ASCO’s survey of NCI Cooperative Groups found that they, “…plan to limit participation in federally funded clinical trials due to inadequate per-case reimbursement. Additionally, nearly 40 percent of sites planning to limit NCI Cooperative Group trials reported plans to increase industry trial participation, despite expressing a preference for conducting Cooperative Group trials.” ASCO points out that such federally-funded trials, “…often examine questions that the private sector has little incentive to investigate.” While participation in federally funded trials may go down, the results also indicate that 39% of those decreasing such trials will be increasing their participation in industry-funded trials.
Both of these reports indicate a need for reinvesting in the kinds of clinical trials that may not produce dollars for private industry but may ultimately lead to superior cancer patient care. To read both reports, go to http://www.iom.edu/~/media/Files/Report%20Files/2010/A-National-Cancer-Clinical-Trials-System-for-the-21st-Century-Reinvigorating-the-NCI-Cooperative/NCI%20Cancer%20Clinical%20Trials%202010%20%20Report%20Brief.ashx, for the IOM one and http://www.asco.org/ASCOv2/Press+Center/Latest+News+Releases/ASCO+Survey+Finds+NCI+Cooperative+Groups+Limiting+Clinical+Trial+Participation, for ASCO’s study.
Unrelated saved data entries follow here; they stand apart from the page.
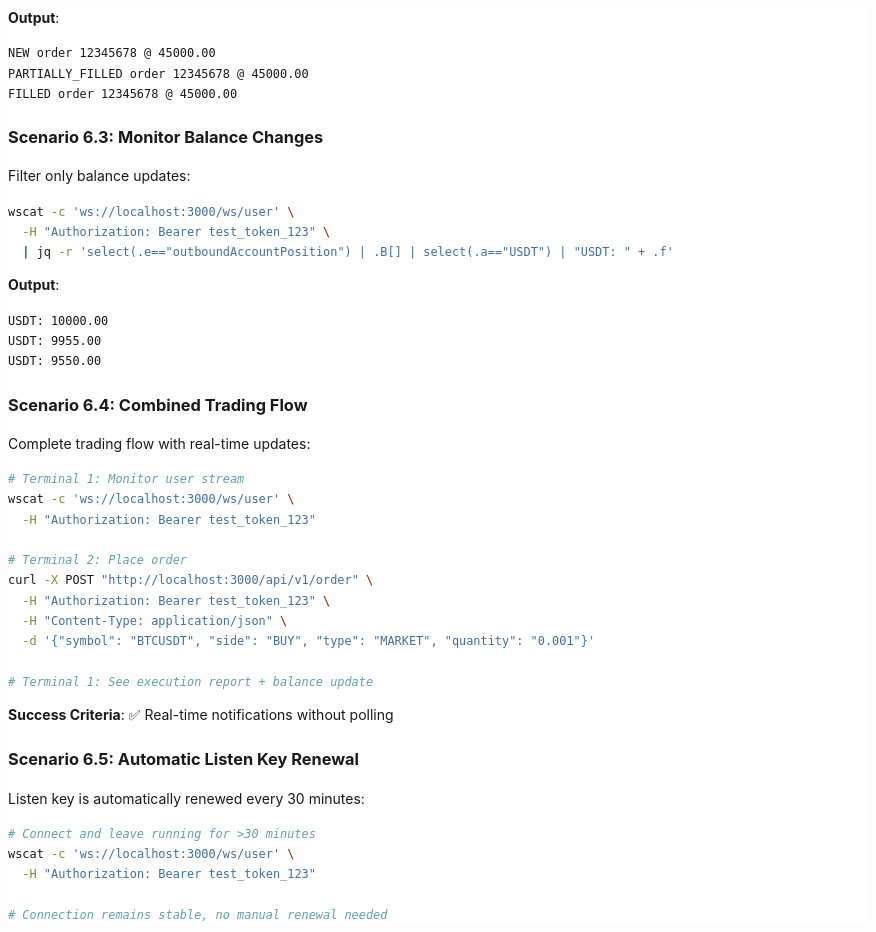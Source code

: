 **Output**:
```
NEW order 12345678 @ 45000.00
PARTIALLY_FILLED order 12345678 @ 45000.00
FILLED order 12345678 @ 45000.00
```

### Scenario 6.3: Monitor Balance Changes

Filter only balance updates:

```bash
wscat -c 'ws://localhost:3000/ws/user' \
  -H "Authorization: Bearer test_token_123" \
  | jq -r 'select(.e=="outboundAccountPosition") | .B[] | select(.a=="USDT") | "USDT: " + .f'
```

**Output**:
```
USDT: 10000.00
USDT: 9955.00
USDT: 9550.00
```

### Scenario 6.4: Combined Trading Flow

Complete trading flow with real-time updates:

```bash
# Terminal 1: Monitor user stream
wscat -c 'ws://localhost:3000/ws/user' \
  -H "Authorization: Bearer test_token_123"

# Terminal 2: Place order
curl -X POST "http://localhost:3000/api/v1/order" \
  -H "Authorization: Bearer test_token_123" \
  -H "Content-Type: application/json" \
  -d '{"symbol": "BTCUSDT", "side": "BUY", "type": "MARKET", "quantity": "0.001"}'

# Terminal 1: See execution report + balance update
```

**Success Criteria**: ✅ Real-time notifications without polling

### Scenario 6.5: Automatic Listen Key Renewal

Listen key is automatically renewed every 30 minutes:

```bash
# Connect and leave running for >30 minutes
wscat -c 'ws://localhost:3000/ws/user' \
  -H "Authorization: Bearer test_token_123"

# Connection remains stable, no manual renewal needed
```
ASCO’s Response to the Healthcare Bill
ASCO expresses pleasure and concern in their response to the recent passage of the healthcare reform legislation. They see a number of benefits for cancer patients in the immediate and more distant future as a result of the bill, but express concern (along with many other entities) about the “flawed Sustainable Growth Rate”. To read the entire response, you can find it here: (Article Link)
Bi-Partisan Group of Senators Request CMS to Postpone MU Rules
In a letter signed by a bi-partisan group of 27 U.S. Senators, CMS is urged to modify the proposed Meaningful Use (MU) criteria for hospitals and physicians wanting to take advantage of the incentive dollars available for EHR conversion as part of the HITECH Act. Key concerns are addressed with regard to multi-campus hospital systems, definition of what qualifies a physician for the dollars and exclusion of smaller Critical Access Hospitals (CAH).
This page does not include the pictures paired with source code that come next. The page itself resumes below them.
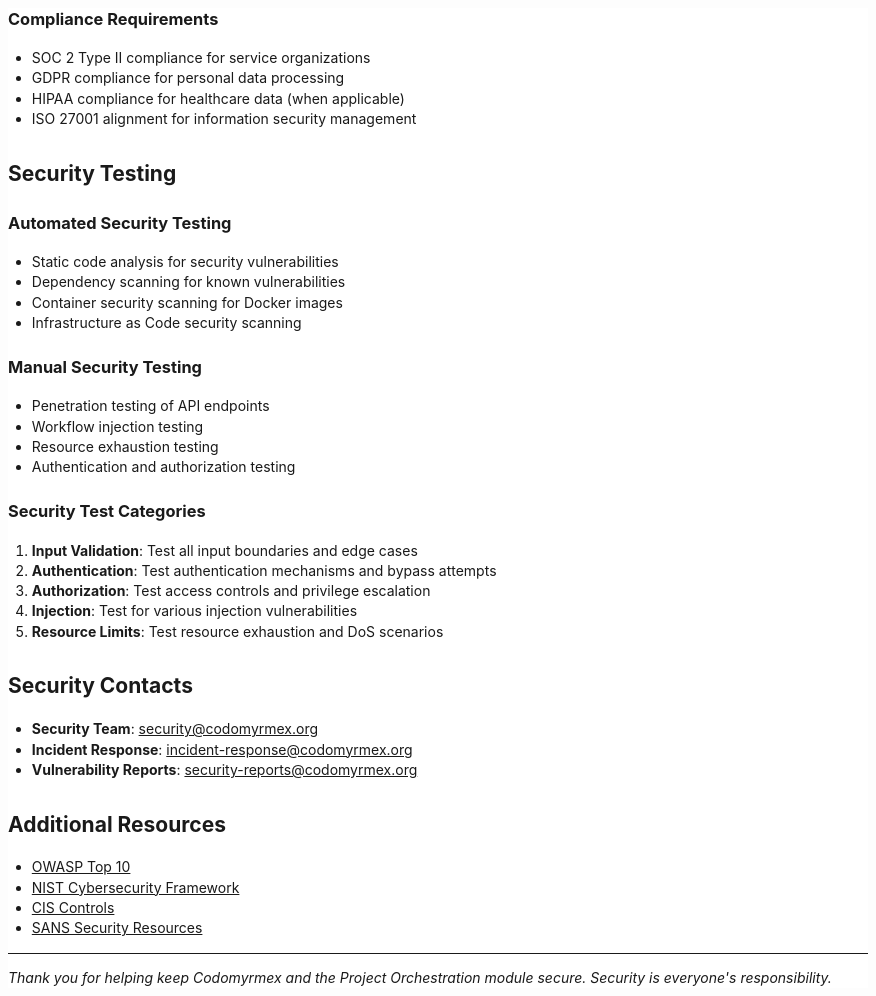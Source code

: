 ### Compliance Requirements
- SOC 2 Type II compliance for service organizations
- GDPR compliance for personal data processing
- HIPAA compliance for healthcare data (when applicable)
- ISO 27001 alignment for information security management

## Security Testing

### Automated Security Testing
- Static code analysis for security vulnerabilities
- Dependency scanning for known vulnerabilities
- Container security scanning for Docker images
- Infrastructure as Code security scanning

### Manual Security Testing
- Penetration testing of API endpoints
- Workflow injection testing
- Resource exhaustion testing
- Authentication and authorization testing

### Security Test Categories
1. **Input Validation**: Test all input boundaries and edge cases
2. **Authentication**: Test authentication mechanisms and bypass attempts
3. **Authorization**: Test access controls and privilege escalation
4. **Injection**: Test for various injection vulnerabilities
5. **Resource Limits**: Test resource exhaustion and DoS scenarios

## Security Contacts

- **Security Team**: security@codomyrmex.org
- **Incident Response**: incident-response@codomyrmex.org
- **Vulnerability Reports**: security-reports@codomyrmex.org

## Additional Resources

- [OWASP Top 10](https://owasp.org/www-project-top-ten/)
- [NIST Cybersecurity Framework](https://www.nist.gov/cybersecurity/cybersecurity-framework)
- [CIS Controls](https://www.cisecurity.org/controls/)
- [SANS Security Resources](https://www.sans.org/security-resources/)

---

*Thank you for helping keep Codomyrmex and the Project Orchestration module secure. Security is everyone's responsibility.*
The senators assert that since one hospital system may have several campuses under one Medicare number, the system may only be incentivized for that one number, rather than all the locations. By that definition, hospital systems containing more than one campus are decentivized to build EHR systems for more than one of them. They also contend that CAHs should be allowed into the program, which, as the proposal stands today, they are not.
As for physicians who work in outpatient centers, the senators worry that CMS’ very specific definition of which providers qualify for incentive dollars and which ones don’t will unfairly limit many who ought to qualify. A clinic that is simply owned by a larger health system is no different than any other center and should be eligible for incentive dollars. They point out that, “Regardless of how the ambulatory care sites are licensed or established, the care and services furnished in these settings are similar to services furnished by private physician offices in other communities that are able to attract private physicians and clearly eligible under the statute to receive HIT incentive payments.”